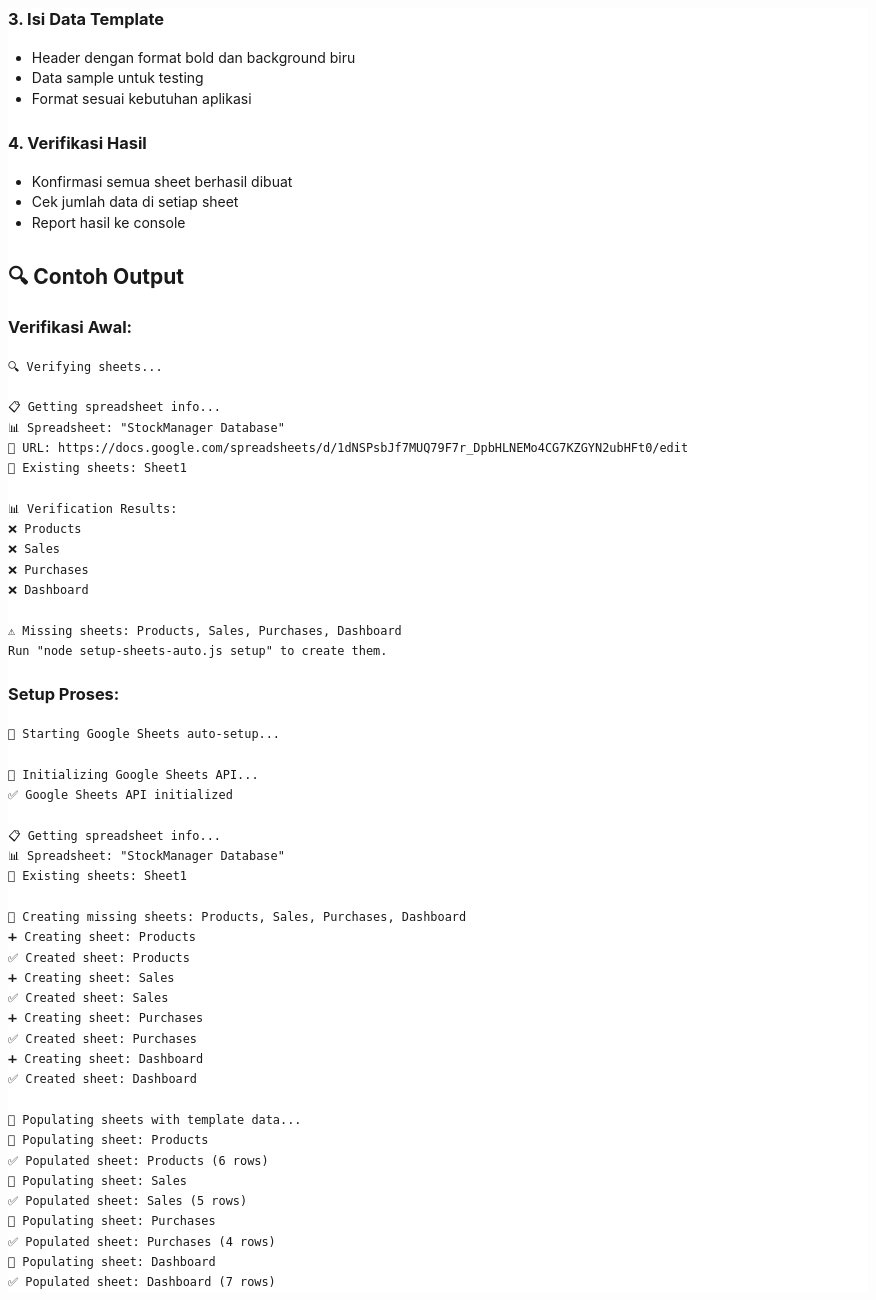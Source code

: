 ### 3. **Isi Data Template**
   - Header dengan format bold dan background biru
   - Data sample untuk testing
   - Format sesuai kebutuhan aplikasi

### 4. **Verifikasi Hasil**
   - Konfirmasi semua sheet berhasil dibuat
   - Cek jumlah data di setiap sheet
   - Report hasil ke console

## 🔍 Contoh Output

### Verifikasi Awal:
```
🔍 Verifying sheets...

📋 Getting spreadsheet info...
📊 Spreadsheet: "StockManager Database"
🔗 URL: https://docs.google.com/spreadsheets/d/1dNSPsbJf7MUQ79F7r_DpbHLNEMo4CG7KZGYN2ubHFt0/edit
📝 Existing sheets: Sheet1

📊 Verification Results:
❌ Products
❌ Sales
❌ Purchases
❌ Dashboard

⚠️ Missing sheets: Products, Sales, Purchases, Dashboard
Run "node setup-sheets-auto.js setup" to create them.
```

### Setup Proses:
```
🚀 Starting Google Sheets auto-setup...

🔐 Initializing Google Sheets API...
✅ Google Sheets API initialized

📋 Getting spreadsheet info...
📊 Spreadsheet: "StockManager Database"
📝 Existing sheets: Sheet1

📝 Creating missing sheets: Products, Sales, Purchases, Dashboard
➕ Creating sheet: Products
✅ Created sheet: Products
➕ Creating sheet: Sales
✅ Created sheet: Sales
➕ Creating sheet: Purchases
✅ Created sheet: Purchases
➕ Creating sheet: Dashboard
✅ Created sheet: Dashboard

📝 Populating sheets with template data...
📝 Populating sheet: Products
✅ Populated sheet: Products (6 rows)
📝 Populating sheet: Sales
✅ Populated sheet: Sales (5 rows)
📝 Populating sheet: Purchases
✅ Populated sheet: Purchases (4 rows)
📝 Populating sheet: Dashboard
✅ Populated sheet: Dashboard (7 rows)

```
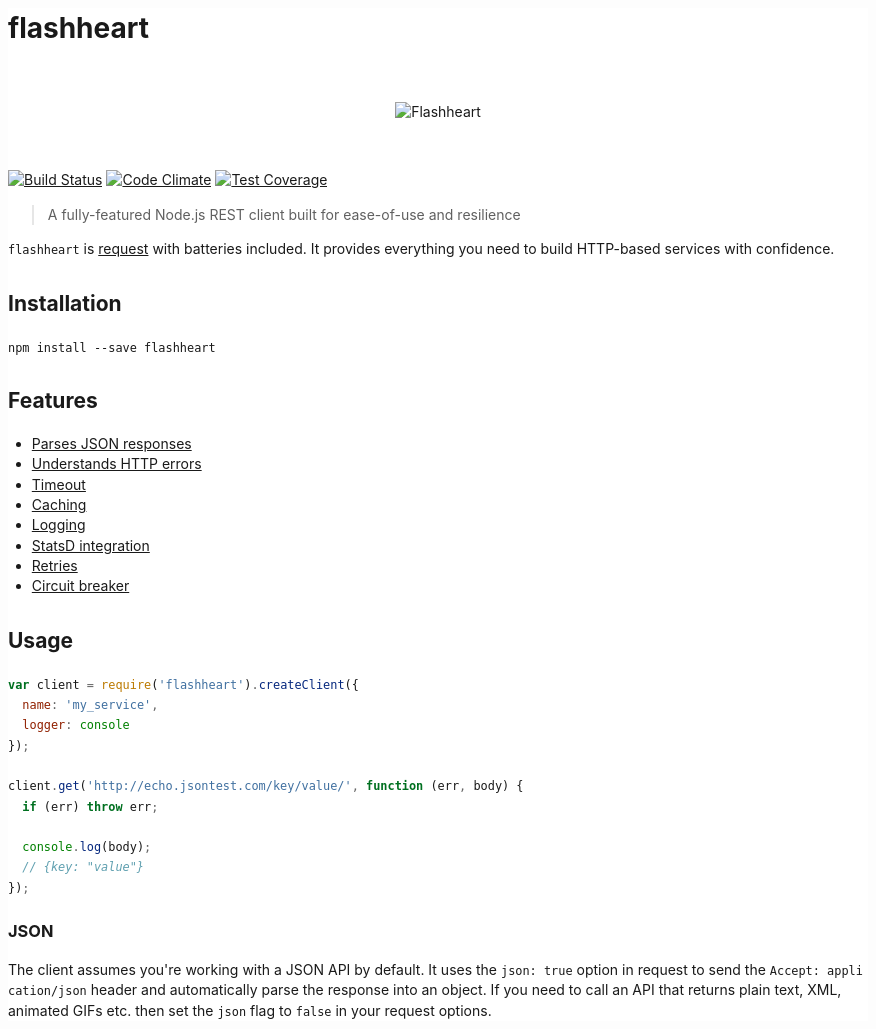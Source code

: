 # flashheart

<br/><p align="center"><img width="350" src="https://rawgit.com/bbc/flashheart/master/logo.png?a" alt="Flashheart"></p><br/>

[![Build Status](https://travis-ci.org/bbc/flashheart.svg)](https://travis-ci.org/bbc/flashheart) [![Code Climate](https://codeclimate.com/github/bbc/flashheart/badges/gpa.svg)](https://codeclimate.com/github/bbc/flashheart) [![Test Coverage](https://codeclimate.com/github/bbc/flashheart/badges/coverage.svg)](https://codeclimate.com/github/bbc/flashheart/coverage)

> A fully-featured Node.js REST client built for ease-of-use and resilience

`flashheart` is [request](https://github.com/request/request) with batteries included. It provides everything you need to build HTTP-based services with confidence.

## Installation

```
npm install --save flashheart
```

## Features

* [Parses JSON responses](#json)
* [Understands HTTP errors](#errors)
* [Timeout](#timeout)
* [Caching](#caching)
* [Logging](#logging)
* [StatsD integration](#stats)
* [Retries](#retries)
* [Circuit breaker](#circuit-breaker)

## Usage

```js
var client = require('flashheart').createClient({
  name: 'my_service',
  logger: console
});

client.get('http://echo.jsontest.com/key/value/', function (err, body) {
  if (err) throw err;

  console.log(body);
  // {key: "value"}
});
```

### JSON

The client assumes you're working with a JSON API by default. It uses the `json: true` option in request to send the `Accept: application/json` header and automatically parse the response into an object. If you need to call an API that returns plain text, XML, animated GIFs etc. then set the `json` flag to `false` in your request options.
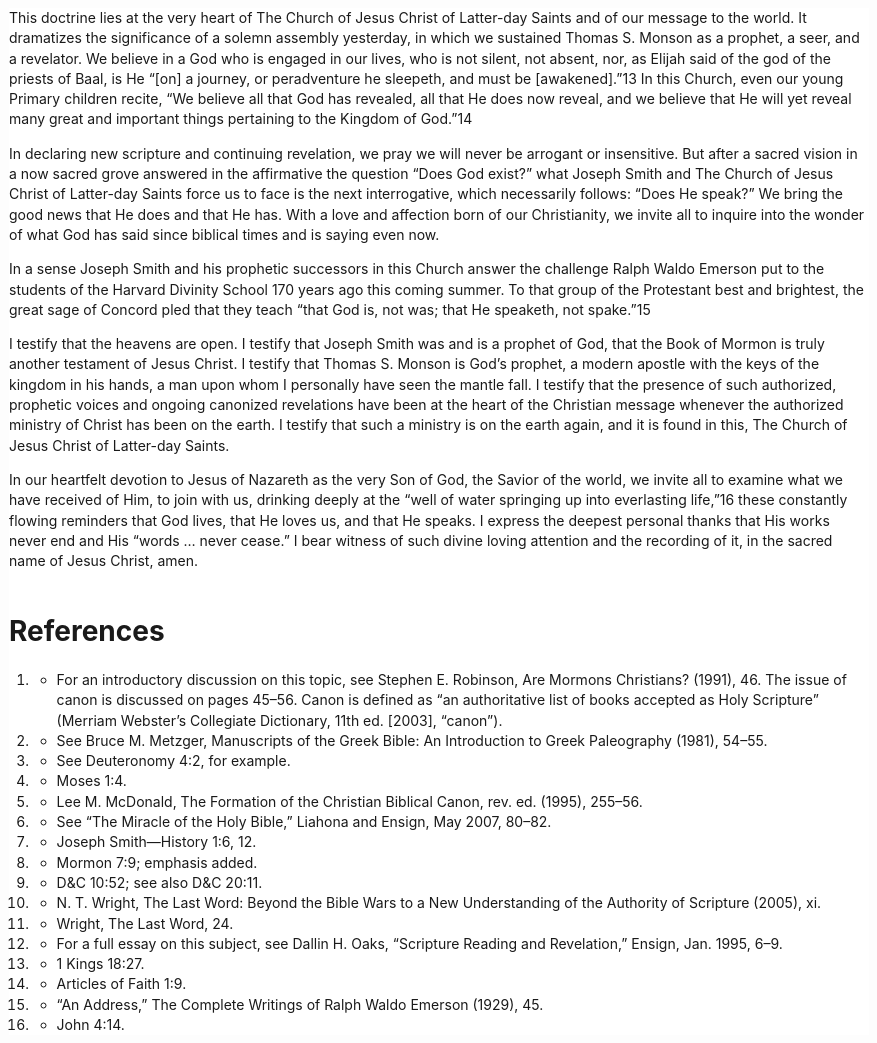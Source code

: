 This doctrine lies at the very heart of The Church of Jesus Christ of Latter-day Saints and of our message to the world. It dramatizes the significance of a solemn assembly yesterday, in which we sustained Thomas S. Monson as a prophet, a seer, and a revelator. We believe in a God who is engaged in our lives, who is not silent, not absent, nor, as Elijah said of the god of the priests of Baal, is He “[on] a journey, or peradventure he sleepeth, and must be [awakened].”13 In this Church, even our young Primary children recite, “We believe all that God has revealed, all that He does now reveal, and we believe that He will yet reveal many great and important things pertaining to the Kingdom of God.”14

In declaring new scripture and continuing revelation, we pray we will never be arrogant or insensitive. But after a sacred vision in a now sacred grove answered in the affirmative the question “Does God exist?” what Joseph Smith and The Church of Jesus Christ of Latter-day Saints force us to face is the next interrogative, which necessarily follows: “Does He speak?” We bring the good news that He does and that He has. With a love and affection born of our Christianity, we invite all to inquire into the wonder of what God has said since biblical times and is saying even now.

In a sense Joseph Smith and his prophetic successors in this Church answer the challenge Ralph Waldo Emerson put to the students of the Harvard Divinity School 170 years ago this coming summer. To that group of the Protestant best and brightest, the great sage of Concord pled that they teach “that God is, not was; that He speaketh, not spake.”15

I testify that the heavens are open. I testify that Joseph Smith was and is a prophet of God, that the Book of Mormon is truly another testament of Jesus Christ. I testify that Thomas S. Monson is God’s prophet, a modern apostle with the keys of the kingdom in his hands, a man upon whom I personally have seen the mantle fall. I testify that the presence of such authorized, prophetic voices and ongoing canonized revelations have been at the heart of the Christian message whenever the authorized ministry of Christ has been on the earth. I testify that such a ministry is on the earth again, and it is found in this, The Church of Jesus Christ of Latter-day Saints.

In our heartfelt devotion to Jesus of Nazareth as the very Son of God, the Savior of the world, we invite all to examine what we have received of Him, to join with us, drinking deeply at the “well of water springing up into everlasting life,”16 these constantly flowing reminders that God lives, that He loves us, and that He speaks. I express the deepest personal thanks that His works never end and His “words … never cease.” I bear witness of such divine loving attention and the recording of it, in the sacred name of Jesus Christ, amen.

# References
1. - For an introductory discussion on this topic, see Stephen E. Robinson, Are Mormons Christians? (1991), 46. The issue of canon is discussed on pages 45–56. Canon is defined as “an authoritative list of books accepted as Holy Scripture” (Merriam Webster’s Collegiate Dictionary, 11th ed. [2003], “canon”).
2. - See Bruce M. Metzger, Manuscripts of the Greek Bible: An Introduction to Greek Paleography (1981), 54–55.
3. - See Deuteronomy 4:2, for example.
4. - Moses 1:4.
5. - Lee M. McDonald, The Formation of the Christian Biblical Canon, rev. ed. (1995), 255–56.
6. - See “The Miracle of the Holy Bible,” Liahona and Ensign, May 2007, 80–82.
7. - Joseph Smith—History 1:6, 12.
8. - Mormon 7:9; emphasis added.
9. - D&C 10:52; see also D&C 20:11.
10. - N. T. Wright, The Last Word: Beyond the Bible Wars to a New Understanding of the Authority of Scripture (2005), xi.
11. - Wright, The Last Word, 24.
12. - For a full essay on this subject, see Dallin H. Oaks, “Scripture Reading and Revelation,” Ensign, Jan. 1995, 6–9.
13. - 1 Kings 18:27.
14. - Articles of Faith 1:9.
15. - “An Address,” The Complete Writings of Ralph Waldo Emerson (1929), 45.
16. - John 4:14.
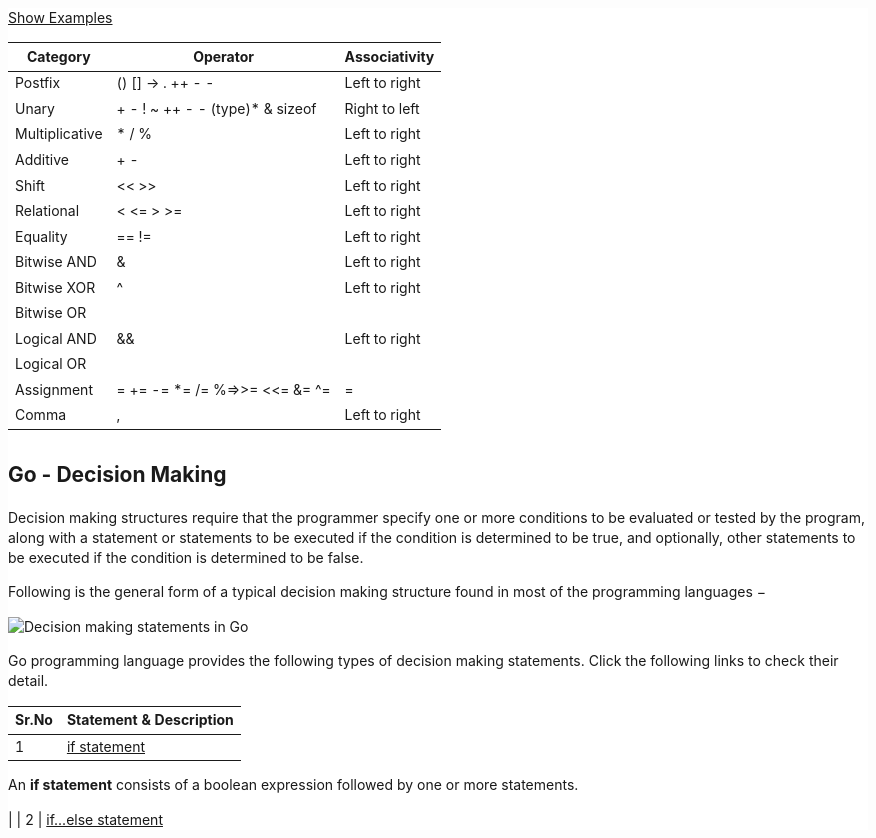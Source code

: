 [Show Examples](https://www.tutorialspoint.com/go/go_operators_precedence.htm "Operators Precedence in Go")

| Category | Operator | Associativity |
| --- | --- | --- |
| Postfix | () \[\] -> . ++ - - | Left to right |
| Unary | \+ - ! ~ ++ - - (type)\* & sizeof | Right to left |
| Multiplicative | \* / % | Left to right |
| Additive | \+ - | Left to right |
| Shift | << >> | Left to right |
| Relational | < <= > >= | Left to right |
| Equality | \== != | Left to right |
| Bitwise AND | & | Left to right |
| Bitwise XOR | ^ | Left to right |
| Bitwise OR | | | Left to right |
| Logical AND | && | Left to right |
| Logical OR | || | Left to right |
| Assignment | \= += -= \*= /= %=>>= <<= &= ^= |= | Right to left |
| Comma | , | Left to right |

## Go - Decision Making

Decision making structures require that the programmer specify one or more conditions to be evaluated or tested by the program, along with a statement or statements to be executed if the condition is determined to be true, and optionally, other statements to be executed if the condition is determined to be false.

Following is the general form of a typical decision making structure found in most of the programming languages −

![Decision making statements in Go](https://www.tutorialspoint.com/go/images/decision_making.jpg)

Go programming language provides the following types of decision making statements. Click the following links to check their detail.

| Sr.No | Statement & Description |
| --- | --- |
| 1 | [if statement](https://www.tutorialspoint.com/go/go_if_statement.htm "if statement in Go")
An **if statement** consists of a boolean expression followed by one or more statements.

 |
| 2 | [if...else statement](https://www.tutorialspoint.com/go/go_if_else_statement.htm "if...else statement in Go")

══════════

▶ ABOUT THIS EXERCISE: Please say how many lines of the records contain the word "Populated", giving the number by itself.

▶ SOLUTION TO THIS PROBLEM: 4